In the records that follow, locate every line with "subsection" and extract it.

-- RECORDS PROVIDED follows --

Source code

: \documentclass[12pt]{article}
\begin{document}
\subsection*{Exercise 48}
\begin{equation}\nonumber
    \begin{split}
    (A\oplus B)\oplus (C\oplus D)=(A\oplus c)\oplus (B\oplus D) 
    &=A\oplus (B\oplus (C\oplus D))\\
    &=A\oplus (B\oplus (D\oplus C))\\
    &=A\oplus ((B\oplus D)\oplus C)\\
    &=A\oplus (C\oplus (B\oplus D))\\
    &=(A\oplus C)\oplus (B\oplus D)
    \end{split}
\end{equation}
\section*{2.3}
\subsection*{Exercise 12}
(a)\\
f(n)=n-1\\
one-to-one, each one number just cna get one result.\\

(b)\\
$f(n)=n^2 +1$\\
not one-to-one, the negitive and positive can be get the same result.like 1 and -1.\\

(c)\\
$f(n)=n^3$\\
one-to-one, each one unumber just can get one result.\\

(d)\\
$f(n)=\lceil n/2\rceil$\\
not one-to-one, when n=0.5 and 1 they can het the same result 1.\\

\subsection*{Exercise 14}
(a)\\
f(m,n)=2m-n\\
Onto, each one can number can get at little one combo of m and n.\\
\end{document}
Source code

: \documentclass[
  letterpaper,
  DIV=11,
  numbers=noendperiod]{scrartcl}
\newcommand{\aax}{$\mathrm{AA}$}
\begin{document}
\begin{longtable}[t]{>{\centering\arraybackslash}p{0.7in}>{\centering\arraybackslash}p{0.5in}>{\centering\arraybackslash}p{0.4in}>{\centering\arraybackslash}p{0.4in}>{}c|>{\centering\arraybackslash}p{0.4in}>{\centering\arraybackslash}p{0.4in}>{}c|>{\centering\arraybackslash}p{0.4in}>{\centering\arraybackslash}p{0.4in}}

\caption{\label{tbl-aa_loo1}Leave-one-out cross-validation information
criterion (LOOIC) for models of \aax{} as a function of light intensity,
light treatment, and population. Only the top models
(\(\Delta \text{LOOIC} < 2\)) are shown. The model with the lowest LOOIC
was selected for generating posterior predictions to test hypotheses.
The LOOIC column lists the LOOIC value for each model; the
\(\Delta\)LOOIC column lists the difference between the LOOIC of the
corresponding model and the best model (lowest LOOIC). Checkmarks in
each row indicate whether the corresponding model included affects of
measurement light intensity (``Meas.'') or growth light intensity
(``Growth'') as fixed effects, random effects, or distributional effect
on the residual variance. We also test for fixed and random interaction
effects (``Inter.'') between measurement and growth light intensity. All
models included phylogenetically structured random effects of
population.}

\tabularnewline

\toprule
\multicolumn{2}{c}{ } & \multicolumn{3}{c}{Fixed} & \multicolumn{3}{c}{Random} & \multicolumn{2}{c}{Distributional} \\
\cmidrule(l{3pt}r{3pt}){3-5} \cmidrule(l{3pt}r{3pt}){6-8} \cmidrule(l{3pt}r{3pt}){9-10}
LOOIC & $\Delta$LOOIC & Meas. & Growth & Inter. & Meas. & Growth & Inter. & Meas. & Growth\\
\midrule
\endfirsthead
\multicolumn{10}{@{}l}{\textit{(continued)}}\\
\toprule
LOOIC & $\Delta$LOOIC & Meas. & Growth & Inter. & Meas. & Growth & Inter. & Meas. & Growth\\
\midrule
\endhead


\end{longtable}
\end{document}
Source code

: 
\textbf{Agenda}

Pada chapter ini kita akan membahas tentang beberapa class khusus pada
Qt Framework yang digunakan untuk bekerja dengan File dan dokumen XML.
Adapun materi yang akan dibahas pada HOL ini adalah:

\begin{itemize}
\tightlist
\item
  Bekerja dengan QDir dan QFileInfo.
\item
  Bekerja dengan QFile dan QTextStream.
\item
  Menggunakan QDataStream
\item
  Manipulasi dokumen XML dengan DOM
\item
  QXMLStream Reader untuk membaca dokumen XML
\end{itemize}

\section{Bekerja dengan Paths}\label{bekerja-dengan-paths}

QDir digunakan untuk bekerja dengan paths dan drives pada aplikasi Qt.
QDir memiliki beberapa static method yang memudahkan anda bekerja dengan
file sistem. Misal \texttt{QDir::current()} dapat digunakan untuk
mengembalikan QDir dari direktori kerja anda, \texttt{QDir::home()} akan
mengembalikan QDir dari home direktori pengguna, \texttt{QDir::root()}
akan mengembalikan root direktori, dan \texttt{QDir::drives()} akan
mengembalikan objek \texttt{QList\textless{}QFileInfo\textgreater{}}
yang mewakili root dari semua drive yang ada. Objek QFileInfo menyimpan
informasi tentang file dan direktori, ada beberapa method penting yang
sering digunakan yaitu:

-- RECORDS PROVIDED concluded --

- **FINISHED TASK**
\subsection*{Exercise 48}
\subsection*{Exercise 12}
\subsection*{Exercise 14}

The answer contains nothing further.